#### Task brief
Please report each line in the material below that includes "debajo".

----- Records supplied -----

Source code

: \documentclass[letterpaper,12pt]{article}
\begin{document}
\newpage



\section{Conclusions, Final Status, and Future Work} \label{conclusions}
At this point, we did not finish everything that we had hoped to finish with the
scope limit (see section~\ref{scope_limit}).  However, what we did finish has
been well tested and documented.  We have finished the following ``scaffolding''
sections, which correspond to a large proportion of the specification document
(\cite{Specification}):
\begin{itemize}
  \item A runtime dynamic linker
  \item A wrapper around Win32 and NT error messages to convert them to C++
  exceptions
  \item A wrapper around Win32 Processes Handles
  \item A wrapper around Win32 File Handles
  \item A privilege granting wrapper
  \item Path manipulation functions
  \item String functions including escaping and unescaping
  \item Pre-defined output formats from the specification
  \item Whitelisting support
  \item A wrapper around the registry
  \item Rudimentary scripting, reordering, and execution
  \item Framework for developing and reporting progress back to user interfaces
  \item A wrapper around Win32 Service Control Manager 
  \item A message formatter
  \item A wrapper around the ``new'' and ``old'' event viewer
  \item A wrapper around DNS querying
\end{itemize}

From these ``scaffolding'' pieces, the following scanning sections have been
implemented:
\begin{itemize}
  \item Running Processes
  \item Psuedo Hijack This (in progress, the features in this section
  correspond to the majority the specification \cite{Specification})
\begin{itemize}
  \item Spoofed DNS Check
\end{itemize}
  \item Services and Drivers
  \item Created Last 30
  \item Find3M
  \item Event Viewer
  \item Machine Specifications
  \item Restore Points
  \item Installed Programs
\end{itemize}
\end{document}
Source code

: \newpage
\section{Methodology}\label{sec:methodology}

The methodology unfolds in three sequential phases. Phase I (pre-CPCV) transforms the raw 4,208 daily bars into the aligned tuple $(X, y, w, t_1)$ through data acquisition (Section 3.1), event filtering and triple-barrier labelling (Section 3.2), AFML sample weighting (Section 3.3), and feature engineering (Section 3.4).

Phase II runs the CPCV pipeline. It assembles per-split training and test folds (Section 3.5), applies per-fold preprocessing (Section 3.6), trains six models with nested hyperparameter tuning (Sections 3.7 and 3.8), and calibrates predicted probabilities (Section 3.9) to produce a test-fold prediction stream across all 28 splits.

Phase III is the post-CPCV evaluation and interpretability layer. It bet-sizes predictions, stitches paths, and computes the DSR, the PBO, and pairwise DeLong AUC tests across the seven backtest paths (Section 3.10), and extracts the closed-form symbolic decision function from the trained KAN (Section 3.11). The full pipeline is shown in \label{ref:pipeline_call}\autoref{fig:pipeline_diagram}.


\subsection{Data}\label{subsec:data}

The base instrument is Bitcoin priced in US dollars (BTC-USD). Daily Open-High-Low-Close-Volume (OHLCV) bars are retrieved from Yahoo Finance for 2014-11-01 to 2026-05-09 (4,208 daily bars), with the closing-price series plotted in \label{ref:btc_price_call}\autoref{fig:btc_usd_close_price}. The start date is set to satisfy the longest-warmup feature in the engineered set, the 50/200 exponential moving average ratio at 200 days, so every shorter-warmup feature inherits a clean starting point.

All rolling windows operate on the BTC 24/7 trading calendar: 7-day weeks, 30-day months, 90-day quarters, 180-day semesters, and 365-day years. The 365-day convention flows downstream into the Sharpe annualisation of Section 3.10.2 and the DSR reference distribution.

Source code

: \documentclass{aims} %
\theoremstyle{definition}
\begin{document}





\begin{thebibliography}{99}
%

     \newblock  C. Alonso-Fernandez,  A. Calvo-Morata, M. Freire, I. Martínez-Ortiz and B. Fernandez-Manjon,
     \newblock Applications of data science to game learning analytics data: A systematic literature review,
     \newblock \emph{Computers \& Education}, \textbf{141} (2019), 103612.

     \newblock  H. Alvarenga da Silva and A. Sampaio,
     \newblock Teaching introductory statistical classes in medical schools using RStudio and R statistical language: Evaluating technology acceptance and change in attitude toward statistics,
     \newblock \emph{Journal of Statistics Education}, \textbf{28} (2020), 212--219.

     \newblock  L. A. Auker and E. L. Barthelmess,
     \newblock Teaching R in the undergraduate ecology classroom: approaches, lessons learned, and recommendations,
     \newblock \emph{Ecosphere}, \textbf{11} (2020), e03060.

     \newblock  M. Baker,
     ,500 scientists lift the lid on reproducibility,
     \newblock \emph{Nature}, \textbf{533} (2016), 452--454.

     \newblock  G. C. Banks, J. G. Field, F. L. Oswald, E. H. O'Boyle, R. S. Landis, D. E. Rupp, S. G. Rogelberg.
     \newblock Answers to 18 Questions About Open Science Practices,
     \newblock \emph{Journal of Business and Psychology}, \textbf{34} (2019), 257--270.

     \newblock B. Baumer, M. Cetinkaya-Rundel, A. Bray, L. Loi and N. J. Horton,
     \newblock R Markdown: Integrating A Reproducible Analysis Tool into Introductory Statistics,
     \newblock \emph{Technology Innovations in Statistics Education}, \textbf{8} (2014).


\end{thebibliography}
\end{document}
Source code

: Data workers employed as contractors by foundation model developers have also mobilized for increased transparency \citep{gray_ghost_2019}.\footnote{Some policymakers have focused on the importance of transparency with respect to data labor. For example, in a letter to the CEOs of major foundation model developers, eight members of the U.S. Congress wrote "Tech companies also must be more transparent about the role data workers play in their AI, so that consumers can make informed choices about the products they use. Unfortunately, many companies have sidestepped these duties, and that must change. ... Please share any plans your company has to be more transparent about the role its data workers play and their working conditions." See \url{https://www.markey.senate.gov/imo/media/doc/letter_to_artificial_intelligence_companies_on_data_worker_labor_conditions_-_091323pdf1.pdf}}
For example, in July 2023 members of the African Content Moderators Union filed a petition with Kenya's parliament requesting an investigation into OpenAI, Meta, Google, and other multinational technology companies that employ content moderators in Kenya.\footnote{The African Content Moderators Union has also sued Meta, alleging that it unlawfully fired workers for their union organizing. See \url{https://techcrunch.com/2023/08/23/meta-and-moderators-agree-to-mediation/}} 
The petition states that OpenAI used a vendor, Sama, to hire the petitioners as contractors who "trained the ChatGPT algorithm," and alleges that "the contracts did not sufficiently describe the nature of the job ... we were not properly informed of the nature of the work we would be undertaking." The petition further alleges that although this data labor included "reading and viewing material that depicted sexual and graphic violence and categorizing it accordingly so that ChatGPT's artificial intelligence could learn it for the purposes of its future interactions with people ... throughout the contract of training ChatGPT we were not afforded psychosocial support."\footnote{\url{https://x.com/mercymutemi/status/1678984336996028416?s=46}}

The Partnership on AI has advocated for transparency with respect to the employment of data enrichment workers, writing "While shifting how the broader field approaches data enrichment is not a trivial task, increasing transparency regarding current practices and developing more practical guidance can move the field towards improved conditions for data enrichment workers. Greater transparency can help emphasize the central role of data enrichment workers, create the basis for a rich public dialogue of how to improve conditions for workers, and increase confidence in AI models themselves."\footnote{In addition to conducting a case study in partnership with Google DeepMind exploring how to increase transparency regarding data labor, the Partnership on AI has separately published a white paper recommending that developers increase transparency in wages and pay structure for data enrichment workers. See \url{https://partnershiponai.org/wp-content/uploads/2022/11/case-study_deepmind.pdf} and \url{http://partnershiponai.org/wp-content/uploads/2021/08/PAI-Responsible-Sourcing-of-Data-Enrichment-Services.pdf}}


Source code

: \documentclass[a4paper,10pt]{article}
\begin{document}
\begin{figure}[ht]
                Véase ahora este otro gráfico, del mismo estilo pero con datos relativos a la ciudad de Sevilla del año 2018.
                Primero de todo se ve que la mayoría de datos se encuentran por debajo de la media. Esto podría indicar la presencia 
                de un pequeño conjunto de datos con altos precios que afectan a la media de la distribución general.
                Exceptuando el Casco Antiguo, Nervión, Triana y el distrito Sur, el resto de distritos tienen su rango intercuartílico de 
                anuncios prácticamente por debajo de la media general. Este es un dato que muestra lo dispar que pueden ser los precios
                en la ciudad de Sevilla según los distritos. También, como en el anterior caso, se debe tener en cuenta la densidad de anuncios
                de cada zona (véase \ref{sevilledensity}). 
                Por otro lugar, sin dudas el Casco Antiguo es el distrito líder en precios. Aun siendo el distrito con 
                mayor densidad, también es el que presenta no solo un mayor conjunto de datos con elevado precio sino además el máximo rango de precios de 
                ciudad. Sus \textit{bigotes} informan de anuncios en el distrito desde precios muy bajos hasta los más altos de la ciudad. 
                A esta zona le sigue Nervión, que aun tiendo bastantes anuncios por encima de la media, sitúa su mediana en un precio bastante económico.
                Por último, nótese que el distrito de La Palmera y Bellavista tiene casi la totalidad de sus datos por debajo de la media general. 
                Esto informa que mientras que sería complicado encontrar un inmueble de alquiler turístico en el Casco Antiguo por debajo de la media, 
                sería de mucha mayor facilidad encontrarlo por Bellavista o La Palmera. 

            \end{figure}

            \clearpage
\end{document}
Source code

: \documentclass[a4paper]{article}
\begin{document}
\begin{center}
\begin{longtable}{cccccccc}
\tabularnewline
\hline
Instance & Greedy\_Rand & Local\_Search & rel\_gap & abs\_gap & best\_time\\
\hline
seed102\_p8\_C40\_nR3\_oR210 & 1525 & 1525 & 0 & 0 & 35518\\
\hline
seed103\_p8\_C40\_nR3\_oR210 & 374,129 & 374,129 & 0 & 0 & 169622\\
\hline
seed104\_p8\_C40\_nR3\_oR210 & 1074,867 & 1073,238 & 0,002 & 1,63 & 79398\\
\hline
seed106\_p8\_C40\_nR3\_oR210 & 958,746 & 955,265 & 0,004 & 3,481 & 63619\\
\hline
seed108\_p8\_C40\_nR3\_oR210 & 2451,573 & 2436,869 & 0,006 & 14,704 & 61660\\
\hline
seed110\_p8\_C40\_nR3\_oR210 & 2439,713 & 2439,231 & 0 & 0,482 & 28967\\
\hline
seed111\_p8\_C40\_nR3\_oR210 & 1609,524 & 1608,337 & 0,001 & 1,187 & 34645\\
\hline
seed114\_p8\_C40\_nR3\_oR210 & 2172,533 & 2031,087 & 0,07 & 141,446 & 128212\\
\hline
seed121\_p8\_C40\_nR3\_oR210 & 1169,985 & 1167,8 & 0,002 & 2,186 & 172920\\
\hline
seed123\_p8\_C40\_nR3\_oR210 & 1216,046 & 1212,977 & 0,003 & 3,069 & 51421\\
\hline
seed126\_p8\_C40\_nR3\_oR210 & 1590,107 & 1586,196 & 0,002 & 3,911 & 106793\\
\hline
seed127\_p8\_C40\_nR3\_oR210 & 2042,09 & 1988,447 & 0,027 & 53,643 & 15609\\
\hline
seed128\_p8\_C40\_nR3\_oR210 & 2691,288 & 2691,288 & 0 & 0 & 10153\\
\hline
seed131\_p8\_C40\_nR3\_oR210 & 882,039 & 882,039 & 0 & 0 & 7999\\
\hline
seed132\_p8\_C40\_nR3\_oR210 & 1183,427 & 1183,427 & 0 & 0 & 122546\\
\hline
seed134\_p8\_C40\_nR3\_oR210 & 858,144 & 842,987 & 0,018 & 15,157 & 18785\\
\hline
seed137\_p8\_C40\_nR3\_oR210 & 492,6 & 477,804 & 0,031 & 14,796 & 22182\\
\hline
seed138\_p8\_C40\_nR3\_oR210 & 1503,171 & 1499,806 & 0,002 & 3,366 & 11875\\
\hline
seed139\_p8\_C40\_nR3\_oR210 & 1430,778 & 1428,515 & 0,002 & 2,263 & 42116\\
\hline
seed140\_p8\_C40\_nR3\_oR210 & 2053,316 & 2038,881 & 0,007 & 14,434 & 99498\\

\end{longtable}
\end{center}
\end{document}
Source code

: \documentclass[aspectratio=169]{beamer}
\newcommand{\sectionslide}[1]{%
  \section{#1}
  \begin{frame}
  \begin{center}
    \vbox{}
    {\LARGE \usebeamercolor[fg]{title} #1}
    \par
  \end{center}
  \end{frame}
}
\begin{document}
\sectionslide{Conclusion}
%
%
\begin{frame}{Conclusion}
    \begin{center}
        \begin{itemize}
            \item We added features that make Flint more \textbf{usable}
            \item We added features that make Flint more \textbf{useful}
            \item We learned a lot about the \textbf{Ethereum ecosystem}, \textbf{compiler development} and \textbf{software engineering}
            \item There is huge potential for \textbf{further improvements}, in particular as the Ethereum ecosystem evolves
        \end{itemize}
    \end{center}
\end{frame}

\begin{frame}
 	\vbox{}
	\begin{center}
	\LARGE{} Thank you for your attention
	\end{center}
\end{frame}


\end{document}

-----

#### Output below
                Primero de todo se ve que la mayoría de datos se encuentran por debajo de la media. Esto podría indicar la presencia 
                anuncios prácticamente por debajo de la media general. Este es un dato que muestra lo dispar que pueden ser los precios
                Por último, nótese que el distrito de La Palmera y Bellavista tiene casi la totalidad de sus datos por debajo de la media general. 
                Esto informa que mientras que sería complicado encontrar un inmueble de alquiler turístico en el Casco Antiguo por debajo de la media, 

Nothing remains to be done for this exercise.